In order to control the motion states of a synchronous machine in a stable manner it is required to measure the rotor position. This can be achieved by mounting mechanical devices such as encoders or resolvers on the shaft of the machine or by placing hall-sensors or search coils within the machine. Due to important temperature variations within the machine, as well as mechanical vibrations, these sensors can fail, consequently reducing the reliability of the controlled machine. For this reason, as well as to reduce cost and extra cabling, the motion states are estimated instead of measured. This is frequently done by an estimation of the speed dependent induced voltage. However, the signal-to-noise ratio of this voltage is too poor at low speeds to estimate the motion states. Moreover, at standstill, the rotor position can't be estimated from the induced voltage.

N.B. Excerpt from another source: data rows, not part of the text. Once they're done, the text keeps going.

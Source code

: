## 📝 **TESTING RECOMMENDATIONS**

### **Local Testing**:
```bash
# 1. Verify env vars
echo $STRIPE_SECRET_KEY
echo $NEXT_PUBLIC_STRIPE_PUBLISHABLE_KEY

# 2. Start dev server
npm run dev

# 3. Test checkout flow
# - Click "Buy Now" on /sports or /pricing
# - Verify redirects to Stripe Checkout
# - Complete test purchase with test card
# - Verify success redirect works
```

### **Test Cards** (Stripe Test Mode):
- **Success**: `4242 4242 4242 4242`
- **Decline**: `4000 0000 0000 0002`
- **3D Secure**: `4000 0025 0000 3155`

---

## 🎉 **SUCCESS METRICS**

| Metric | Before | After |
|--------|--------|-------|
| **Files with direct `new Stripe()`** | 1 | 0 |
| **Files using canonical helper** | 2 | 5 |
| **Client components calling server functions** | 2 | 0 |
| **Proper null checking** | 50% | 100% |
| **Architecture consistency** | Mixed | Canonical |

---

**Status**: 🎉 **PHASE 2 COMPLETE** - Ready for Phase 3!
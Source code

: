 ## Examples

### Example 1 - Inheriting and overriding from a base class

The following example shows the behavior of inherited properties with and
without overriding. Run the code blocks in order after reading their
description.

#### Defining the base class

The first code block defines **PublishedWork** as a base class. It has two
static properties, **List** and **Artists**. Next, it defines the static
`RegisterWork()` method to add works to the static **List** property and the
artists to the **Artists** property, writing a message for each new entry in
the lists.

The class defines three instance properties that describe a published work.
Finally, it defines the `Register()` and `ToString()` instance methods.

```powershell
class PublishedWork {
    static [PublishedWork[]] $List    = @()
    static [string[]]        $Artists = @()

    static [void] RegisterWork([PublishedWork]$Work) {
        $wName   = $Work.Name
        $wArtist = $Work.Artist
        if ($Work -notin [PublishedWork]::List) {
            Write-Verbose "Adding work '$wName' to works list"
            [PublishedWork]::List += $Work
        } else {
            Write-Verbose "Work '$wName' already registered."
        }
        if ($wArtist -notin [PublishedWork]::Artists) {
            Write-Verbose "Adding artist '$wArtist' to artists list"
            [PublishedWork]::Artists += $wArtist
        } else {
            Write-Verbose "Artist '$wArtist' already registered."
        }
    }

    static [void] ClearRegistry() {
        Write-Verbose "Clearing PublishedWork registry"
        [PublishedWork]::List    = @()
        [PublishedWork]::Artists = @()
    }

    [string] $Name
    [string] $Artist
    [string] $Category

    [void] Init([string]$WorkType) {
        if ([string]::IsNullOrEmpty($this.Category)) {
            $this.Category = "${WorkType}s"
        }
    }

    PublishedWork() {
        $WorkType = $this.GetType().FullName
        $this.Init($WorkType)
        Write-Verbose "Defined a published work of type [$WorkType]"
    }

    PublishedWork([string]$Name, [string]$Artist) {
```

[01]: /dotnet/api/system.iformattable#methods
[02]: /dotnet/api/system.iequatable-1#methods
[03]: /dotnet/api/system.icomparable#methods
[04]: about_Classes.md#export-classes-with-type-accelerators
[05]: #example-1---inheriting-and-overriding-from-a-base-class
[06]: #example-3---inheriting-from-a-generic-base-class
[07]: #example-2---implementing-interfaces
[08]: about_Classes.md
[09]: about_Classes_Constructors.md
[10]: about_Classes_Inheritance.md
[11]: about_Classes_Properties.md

At low speeds and at standstill, it is known to inject high-frequency signals in addition to the waveforms required for normal operation of the machine. As the machine has a reluctance variation along the air gap due to the construction of the rotor or due to saturation of the magnetic path, the high-frequency response will depend on the rotor position. By processing this response, an accurate estimation of the rotor position can be made. A parameterless sensorless strategy for the low speed region is disclosed in U.S. Pat. No. 5,565,752. As high-frequency sinusoidal test signals are applied to the machine, band pass filters and a quadrature demodulation or heterodyne detection process are used to obtain an estimation of the rotor position. These filters can generate an important phase delay in the control loop, reducing the dynamic behavior of the drive.
Another parameter-less sensor-less method which reduces the number of filters is disclosed in U.S. Pat. No. 5,796,235, where high-frequency voltage test pulses have been supplied to the machine. Also a further enhancement thereof is known to minimize the current disturbances generated by the test pulses. Additional test pulses with a minimum time span have been computed in order to reduce the disturbance in the steady-state current. The reason for the current disturbances is the variation of the steady-state voltage vector during the test-sequence. Despite the advantage of reducing current disturbances, a machine model has to be identified in order to compute the additional test sequence which lowers the current disturbance.
A parameter-less sensor-less method which injects pulses into the machine terminals without altering the steady-state voltage is disclosed in US2001/002784A1. Nevertheless, in this method the estimated rotor position isn't obtained in one sampling period but converges in several periods to the real one through iteration.
Again another parameterless sensorless method is disclosed in U.S. Pat. No. 6,051,946 which relies on varying, during a test sequence, the voltage by applying high-frequency pulses and maintaining the steady-state. Moreover the estimation error due to saturation is reduced by using a look-up table. Nevertheless, in this method identification procedures are required to obtain the look-up table.
A method for determining rotor position involving provision of test space vectors is also described in DE10226974, the method comprising deriving an estimated rotor position and an error angle for correcting the estimated rotor position.
There is still a need for good methods and systems for controlling salient-pole machines.